→ Extracted data entries:
::::::::::

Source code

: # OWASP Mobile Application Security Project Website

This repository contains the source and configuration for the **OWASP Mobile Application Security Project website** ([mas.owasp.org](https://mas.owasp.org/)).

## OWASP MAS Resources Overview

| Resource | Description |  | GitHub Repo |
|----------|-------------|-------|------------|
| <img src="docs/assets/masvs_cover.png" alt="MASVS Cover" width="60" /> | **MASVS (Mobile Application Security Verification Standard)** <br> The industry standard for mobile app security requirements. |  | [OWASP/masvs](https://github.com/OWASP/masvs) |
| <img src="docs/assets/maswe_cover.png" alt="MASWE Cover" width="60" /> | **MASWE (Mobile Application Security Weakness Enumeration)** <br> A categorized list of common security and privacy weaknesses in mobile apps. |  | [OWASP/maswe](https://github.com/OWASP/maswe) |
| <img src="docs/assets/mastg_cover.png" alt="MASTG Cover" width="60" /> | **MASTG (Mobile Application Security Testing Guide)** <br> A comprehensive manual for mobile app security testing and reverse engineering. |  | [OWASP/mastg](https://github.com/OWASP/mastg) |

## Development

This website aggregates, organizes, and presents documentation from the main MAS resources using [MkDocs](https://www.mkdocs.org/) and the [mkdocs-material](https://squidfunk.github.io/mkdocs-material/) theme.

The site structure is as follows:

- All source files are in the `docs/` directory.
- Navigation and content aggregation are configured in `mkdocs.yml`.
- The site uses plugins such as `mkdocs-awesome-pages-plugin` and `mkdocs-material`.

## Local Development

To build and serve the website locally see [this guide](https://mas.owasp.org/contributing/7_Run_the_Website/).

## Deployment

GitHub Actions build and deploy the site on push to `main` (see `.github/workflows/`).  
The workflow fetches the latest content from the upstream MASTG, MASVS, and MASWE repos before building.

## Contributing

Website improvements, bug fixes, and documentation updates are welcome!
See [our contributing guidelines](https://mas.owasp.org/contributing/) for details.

::::::::::

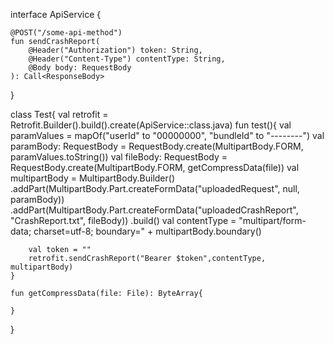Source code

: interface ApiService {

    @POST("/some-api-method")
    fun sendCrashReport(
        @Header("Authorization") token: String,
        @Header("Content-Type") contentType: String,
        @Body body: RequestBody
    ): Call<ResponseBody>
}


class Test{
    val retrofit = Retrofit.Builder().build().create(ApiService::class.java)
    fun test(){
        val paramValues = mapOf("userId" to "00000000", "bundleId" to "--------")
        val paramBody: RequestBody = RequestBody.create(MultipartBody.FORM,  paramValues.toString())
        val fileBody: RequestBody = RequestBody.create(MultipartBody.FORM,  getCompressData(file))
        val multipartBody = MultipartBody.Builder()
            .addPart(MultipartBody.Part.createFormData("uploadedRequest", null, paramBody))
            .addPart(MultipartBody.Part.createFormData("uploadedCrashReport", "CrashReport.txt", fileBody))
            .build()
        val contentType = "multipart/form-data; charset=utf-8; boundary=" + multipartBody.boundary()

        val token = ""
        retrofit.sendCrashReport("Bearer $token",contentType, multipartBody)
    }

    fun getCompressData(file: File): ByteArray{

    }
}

::::::::::

Starting at the line above that holds "# OWASP Mobile Application Security Project Website" and ending at the line that holds "## Contributing", transcribe each line exactly and include no other lines.

: # OWASP Mobile Application Security Project Website

This repository contains the source and configuration for the **OWASP Mobile Application Security Project website** ([mas.owasp.org](https://mas.owasp.org/)).

## OWASP MAS Resources Overview

| Resource | Description |  | GitHub Repo |
|----------|-------------|-------|------------|
| <img src="docs/assets/masvs_cover.png" alt="MASVS Cover" width="60" /> | **MASVS (Mobile Application Security Verification Standard)** <br> The industry standard for mobile app security requirements. |  | [OWASP/masvs](https://github.com/OWASP/masvs) |
| <img src="docs/assets/maswe_cover.png" alt="MASWE Cover" width="60" /> | **MASWE (Mobile Application Security Weakness Enumeration)** <br> A categorized list of common security and privacy weaknesses in mobile apps. |  | [OWASP/maswe](https://github.com/OWASP/maswe) |
| <img src="docs/assets/mastg_cover.png" alt="MASTG Cover" width="60" /> | **MASTG (Mobile Application Security Testing Guide)** <br> A comprehensive manual for mobile app security testing and reverse engineering. |  | [OWASP/mastg](https://github.com/OWASP/mastg) |

## Development

This website aggregates, organizes, and presents documentation from the main MAS resources using [MkDocs](https://www.mkdocs.org/) and the [mkdocs-material](https://squidfunk.github.io/mkdocs-material/) theme.

The site structure is as follows:

- All source files are in the `docs/` directory.
- Navigation and content aggregation are configured in `mkdocs.yml`.
- The site uses plugins such as `mkdocs-awesome-pages-plugin` and `mkdocs-material`.

## Local Development

To build and serve the website locally see [this guide](https://mas.owasp.org/contributing/7_Run_the_Website/).

## Deployment

GitHub Actions build and deploy the site on push to `main` (see `.github/workflows/`).  
The workflow fetches the latest content from the upstream MASTG, MASVS, and MASWE repos before building.

## Contributing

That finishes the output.